Despite the fast pace of development in China’s own dairy farm system, local production has stalled. According to a new report by Rabobank, the country’s domestic producers face a number of challenges in meeting growing domestic demand.
Consequently, imported dairy products and ingredients will continue to play an increasingly important role.
Early days for farm development
“Milk production in China is struggling to grow as a result of small-scale farmers exiting the industry and large-scale farms still being under development,” explained Rabobank analyst Hayley Moynihan.
“It is likely to be at least two to three years before the pace of large-scale dairy farm expansion in China outweighs the current contraction in ‘backyard’ sources and leads to a reduction in import growth.”
China’s appetite for milk and dairy products has been rapidly accelerating in recent years, as its consumers become increasingly affluent and adopt a more Westernised diet.
However, slowed growth in milk production has already seen the country’s reliance on dairy imports grow by 20-30% per year over the past two years.
China is now expected to import almost 20% of its milk products to satisfy growing domestic demand.
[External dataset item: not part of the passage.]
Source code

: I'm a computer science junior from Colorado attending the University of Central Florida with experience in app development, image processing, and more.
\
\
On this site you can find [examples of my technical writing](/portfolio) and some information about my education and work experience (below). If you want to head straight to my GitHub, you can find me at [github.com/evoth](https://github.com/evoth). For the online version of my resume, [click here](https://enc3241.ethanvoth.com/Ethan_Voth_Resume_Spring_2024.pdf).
The surge in Chinese buying in a shrinking global dairy supply pool has squeezed out many other buyers and held dairy prices at high levels.
While just over 80% of the Chinese dairy market is still supplied by domestic milk production, this domestic supply remains under-developed with about 60% originating from small-scale dairy farmers operating with less than 100 cows per farm.
In the aftermath of the melamine crisis, however, the Chinese government has taken steps to resolve supply chain issues and strengthen raw milk quality control.
Chief among these has been the introduction of a licencing and review system for milk collection that, combined with the surging production costs of feed and labour, has forced many backyard farmers out of the market.
At the opposite end of the spectrum, the focus on milk quality in China after 2008 has favoured the rise of large-scale dairy farms, accelerating their rate of growth. The share of production of large-scale farms with more than 500 cows grew rapidly from 17% of total milk production in 2008 to 27% in 2011.
For exporters to China, the window for trade opportunity is likely to remain wide open for some time. However, demand growth is expected to prompt Chinese buyers to seek out more diverse import options, instead of continuing to rely on one or two key product origins, like New Zealand.
It is also important to recognise that the tide of local milk production will eventually rise over time to compete more strongly with imported products.